> [What is required] Exact transcription, pictures omitted: begin at the top line of the records below and end with the line bearing "- Dart installiert".

> [Given data]
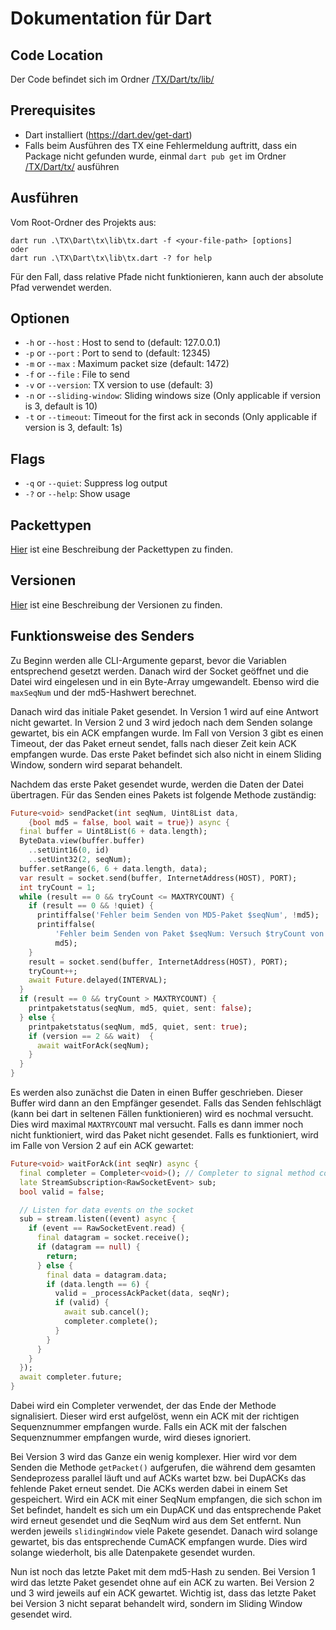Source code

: # Dokumentation für Dart

## Code Location

Der Code befindet sich im Ordner [/TX/Dart/tx/lib/](/TX/Dart/tx/lib/)

## Prerequisites

- Dart installiert (https://dart.dev/get-dart)
- Falls beim Ausführen des TX eine Fehlermeldung auftritt, dass ein Package nicht gefunden wurde, einmal `dart pub get` im Ordner [/TX/Dart/tx/](/TX/Dart/tx/) ausführen

## Ausführen

Vom Root-Ordner des Projekts aus:

    dart run .\TX\Dart\tx\lib\tx.dart -f <your-file-path> [options]
    oder 
    dart run .\TX\Dart\tx\lib\tx.dart -? for help

Für den Fall, dass relative Pfade nicht funktionieren, kann auch der absolute Pfad verwendet werden.

## Optionen

- `-h` or `--host` <host> : Host to send to (default: 127.0.0.1)
- `-p` or `--port` <port>: Port to send to (default: 12345)
- `-m` or `--max` <size>: Maximum packet size (default: 1472)
- `-f` or `--file` <filename>: File to send
- `-v` or `--version`: TX version to use (default: 3)
- `-n` or `--sliding-window`: Sliding windows size (Only applicable if version is 3, default is 10)
- `-t` or `--timeout`: Timeout for the first ack in seconds (Only applicable if version is 3, default: 1s)

## Flags

- `-q` or `--quiet`: Suppress log output
- `-?` or `--help`: Show usage

## Packettypen

[Hier](/docs/TX/NodeJS/README.md#Packettypen) ist eine Beschreibung der Packettypen zu finden.

## Versionen

[Hier](/docs/TX/NodeJS/README.md#Versionen) ist eine Beschreibung der Versionen zu finden.

## Funktionsweise des Senders

Zu Beginn werden alle CLI-Argumente geparst, bevor die Variablen entsprechend gesetzt werden. Danach wird der Socket geöffnet und die Datei wird eingelesen und in ein Byte-Array umgewandelt. Ebenso wird die `maxSeqNum` und der md5-Hashwert berechnet. 

Danach wird das initiale Paket gesendet. In Version 1 wird auf eine Antwort nicht gewartet. In Version 2 und 3 wird jedoch nach dem Senden solange gewartet, bis ein ACK empfangen wurde. Im Fall von Version 3 gibt es einen Timeout, der das Paket erneut sendet, falls nach dieser Zeit kein ACK empfangen wurde. Das erste Paket befindet sich also nicht in einem Sliding Window, sondern wird separat behandelt.

Nachdem das erste Paket gesendet wurde, werden die Daten der Datei übertragen. Für das Senden eines Pakets ist folgende Methode zuständig:

```dart
Future<void> sendPacket(int seqNum, Uint8List data,
    {bool md5 = false, bool wait = true}) async {
  final buffer = Uint8List(6 + data.length);
  ByteData.view(buffer.buffer)
    ..setUint16(0, id)
    ..setUint32(2, seqNum);
  buffer.setRange(6, 6 + data.length, data);
  var result = socket.send(buffer, InternetAddress(HOST), PORT);
  int tryCount = 1;
  while (result == 0 && tryCount <= MAXTRYCOUNT) {
    if (result == 0 && !quiet) {
      printiffalse('Fehler beim Senden von MD5-Paket $seqNum', !md5);
      printiffalse(
          'Fehler beim Senden von Paket $seqNum: Versuch $tryCount von $MAXTRYCOUNT',
          md5);
    }
    result = socket.send(buffer, InternetAddress(HOST), PORT);
    tryCount++;
    await Future.delayed(INTERVAL);
  }
  if (result == 0 && tryCount > MAXTRYCOUNT) {
    printpaketstatus(seqNum, md5, quiet, sent: false);
  } else {
    printpaketstatus(seqNum, md5, quiet, sent: true);
    if (version == 2 && wait)  {
      await waitForAck(seqNum);
    }
  }
}
```

Es werden also zunächst die Daten in einen Buffer geschrieben. Dieser Buffer wird dann an den Empfänger gesendet. Falls das Senden fehlschlägt (kann bei dart in seltenen Fällen funktionieren) wird es nochmal versucht. Dies wird maximal `MAXTRYCOUNT` mal versucht. Falls es dann immer noch nicht funktioniert, wird das Paket nicht gesendet. Falls es funktioniert, wird im Falle von Version 2 auf ein ACK gewartet: 
    
```dart
Future<void> waitForAck(int seqNr) async {
  final completer = Completer<void>(); // Completer to signal method completion
  late StreamSubscription<RawSocketEvent> sub;
  bool valid = false;

  // Listen for data events on the socket
  sub = stream.listen((event) async {
    if (event == RawSocketEvent.read) {
      final datagram = socket.receive();
      if (datagram == null) {
        return;
      } else {
        final data = datagram.data;
        if (data.length == 6) {
          valid = _processAckPacket(data, seqNr);
          if (valid) {
            await sub.cancel();
            completer.complete();
          }
        }
      }
    }
  });
  await completer.future;
}
```

Dabei wird ein Completer verwendet, der das Ende der Methode signalisiert. Dieser wird erst aufgelöst, wenn ein ACK mit der richtigen Sequenznummer empfangen wurde. Falls ein ACK mit der falschen Sequenznummer empfangen wurde, wird dieses ignoriert. 

Bei Version 3 wird das Ganze ein wenig komplexer. Hier wird vor dem Senden die Methode `getPacket()` aufgerufen, die während dem gesamten Sendeprozess parallel läuft und auf ACKs wartet bzw. bei DupACKs das fehlende Paket erneut sendet. Die ACKs werden dabei in einem Set gespeichert. Wird ein ACK mit einer SeqNum empfangen, die sich schon im Set befindet, handelt es sich um ein DupACK und das entsprechende Paket wird erneut gesendet und die SeqNum wird aus dem Set entfernt. Nun werden jeweils `slidingWindow` viele Pakete gesendet. Danach wird solange gewartet, bis das entsprechende CumACK empfangen wurde. Dies wird solange wiederholt, bis alle Datenpakete gesendet wurden.

Nun ist noch das letzte Paket mit dem md5-Hash zu senden. Bei Version 1 wird das letzte Paket gesendet ohne auf ein ACK zu warten. Bei Version 2 und 3 wird jeweils auf ein ACK gewartet. Wichtig ist, dass das letzte Paket bei Version 3 nicht separat behandelt wird, sondern im Sliding Window gesendet wird.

> [Solved exercise]
Source code

: # Dokumentation für Dart

## Code Location

Der Code befindet sich im Ordner [/TX/Dart/tx/lib/](/TX/Dart/tx/lib/)

## Prerequisites

- Dart installiert (https://dart.dev/get-dart)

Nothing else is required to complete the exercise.